Истерзанная, полузадохнувшаяся, грязная часть меня очень и очень одобряла эту мысль. Покончить с этим. Вернуться домой. Принять душ. Поесть как следует. Лечь спать.

Все равно ведь это невозможно. Чародей или нет, я все равно всего лишь одинокий, усталый, избитый, выжатый как тряпка чувак. Фэйре обладали слишком большой силой и хитростью, чтобы иметь с ними дело даже в удачный день, не говоря уже о таком, как сегодняшний. Я знал, что задумала Аврора, но, блин, она собиралась нанести удар в самом сердце сражения. Сражения, о котором я даже не знал, как туда попасть, тем более, как выжить. Каменный Стол находился в каком-то глухом закоулке Небывальщины, о котором я раньше даже не слышал. А уж насчет того, как его найти, я не имел ни малейшего представления.

Невозможно. Слишком опасно. Ну почему бы мне не отоспаться немного и надеяться, что в следующий раз-то я не оплошаю?
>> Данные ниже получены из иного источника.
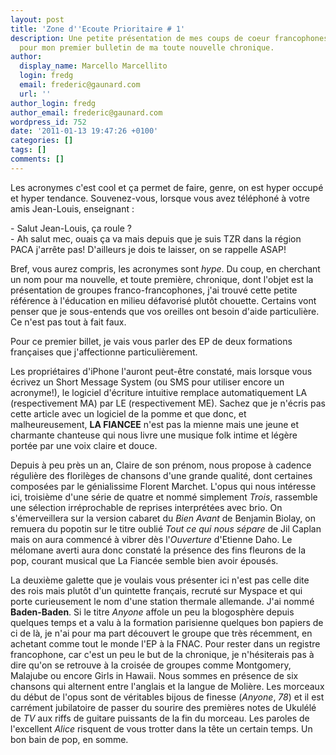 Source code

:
 ```yaml
---
layout: post
title: 'Zone d''Ecoute Prioritaire # 1'
description: Une petite présentation de mes coups de coeur francophones du moment
  pour mon premier bulletin de ma toute nouvelle chronique.
author:
  display_name: Marcello Marcellito
  login: fredg
  email: frederic@gaunard.com
  url: ''
author_login: fredg
author_email: frederic@gaunard.com
wordpress_id: 752
date: '2011-01-13 19:47:26 +0100'
categories: []
tags: []
comments: []
---
```

Les acronymes c'est cool et ça permet de faire, genre, on est hyper occupé et hyper tendance. Souvenez-vous, lorsque vous avez téléphoné à votre amis Jean-Louis, enseignant :

<quote>- Salut Jean-Louis, ça roule ?<br />- Ah salut mec, ouais ça va mais depuis que je suis TZR dans la région PACA j'arrête pas! D'ailleurs je dois te laisser, on se rappelle ASAP!</quote>

Bref, vous aurez compris, les acronymes sont *hype*. Du coup, en cherchant un nom pour ma nouvelle, et toute première, chronique, dont l'objet est la présentation de groupes franco-francophones, j'ai trouvé cette petite référence à l'éducation en milieu défavorisé plutôt chouette.  Certains vont penser que je sous-entends que vos oreilles ont besoin d'aide particulière. Ce n'est pas tout à fait faux.

Pour ce premier billet, je vais vous parler des EP de deux formations françaises que j'affectionne particulièrement.

Les propriétaires d'iPhone l'auront peut-être constaté, mais lorsque vous écrivez un Short Message System (ou SMS pour utiliser encore un acronyme!), le logiciel d'écriture intuitive remplace automatiquement LA (respectivement MA) par LE (respectivement ME).
Sachez que je n'écris pas cette article avec un logiciel de la pomme et que donc, et malheureusement, __LA FIANCEE__ n'est pas la mienne mais une jeune et charmante chanteuse qui nous livre une musique folk intime et légère portée par une voix claire et douce.

Depuis à peu près un an, Claire de son prénom, nous propose à cadence régulière des florilèges de chansons d'une grande qualité, dont certaines composées par le génialissime Florent Marchet.
L'opus qui nous intéresse ici, troisième d'une série de quatre et nommé simplement *Trois*, rassemble une sélection irréprochable de reprises interprétées avec brio. On s'émerveillera sur la version cabaret du *Bien Avant* de Benjamin Biolay, on remuera du popotin sur le titre oublié *Tout ce qui nous sépare* de Jil Caplan mais on aura commencé à vibrer dès l'*Ouverture* d'Etienne Daho.
Le mélomane averti aura donc constaté la présence des fins fleurons de la pop, courant musical que La Fiancée semble bien avoir épousés.

La deuxième galette que je voulais vous présenter ici n'est pas celle dite des rois mais plutôt d'un quintette français, recruté sur Myspace et qui porte curieusement le nom d'une station thermale allemande.
J'ai nommé __Baden-Baden__. Si le titre *Anyone* affole un peu la blogosphère depuis quelques temps et a valu à la formation parisienne quelques bon papiers de ci de là, je n'ai pour ma part découvert le groupe que très récemment, en achetant comme tout le monde l'EP à la FNAC.
Pour rester dans un registre francophone, car c'est un peu le but de la chronique, je n'hésiterais pas à dire qu'on se retrouve à la croisée de groupes comme Montgomery, Malajube ou encore Girls in Hawaii.
Nous sommes en présence de six chansons qui alternent entre l'anglais et la langue de Molière.
Les morceaux du début de l'opus sont de véritables bijous de finesse (*Anyone*, *78*) et il est carrément jubilatoire de passer du sourire des premières notes de Ukulélé de *TV* aux riffs de guitare puissants de la fin du morceau.
Les paroles de l'excellent *Alice* risquent de vous trotter dans la tête un certain temps.
Un bon bain de pop, en somme.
Перед глазами моими стояло лицо Мерил — некрасивое, усталое и решительное. Я вспомнил статую Лилии. И Элейн, загнанную в угол обстоятельствами, но сражающуюся по-своему несмотря на то, что все шансы были против нее. Я вспомнил, как, взяв у Матери Зимы Расклятье, не мог думать ни о чем, кроме как использовать его в собственных целях, помочь Сьюзен. Теперь его используют совсем для другого, и чем больше мне хотелось забыть об этом и пойти домой, тем больше ощущал я бремя ответственности за то, как ее будут использовать, если я все же уйду.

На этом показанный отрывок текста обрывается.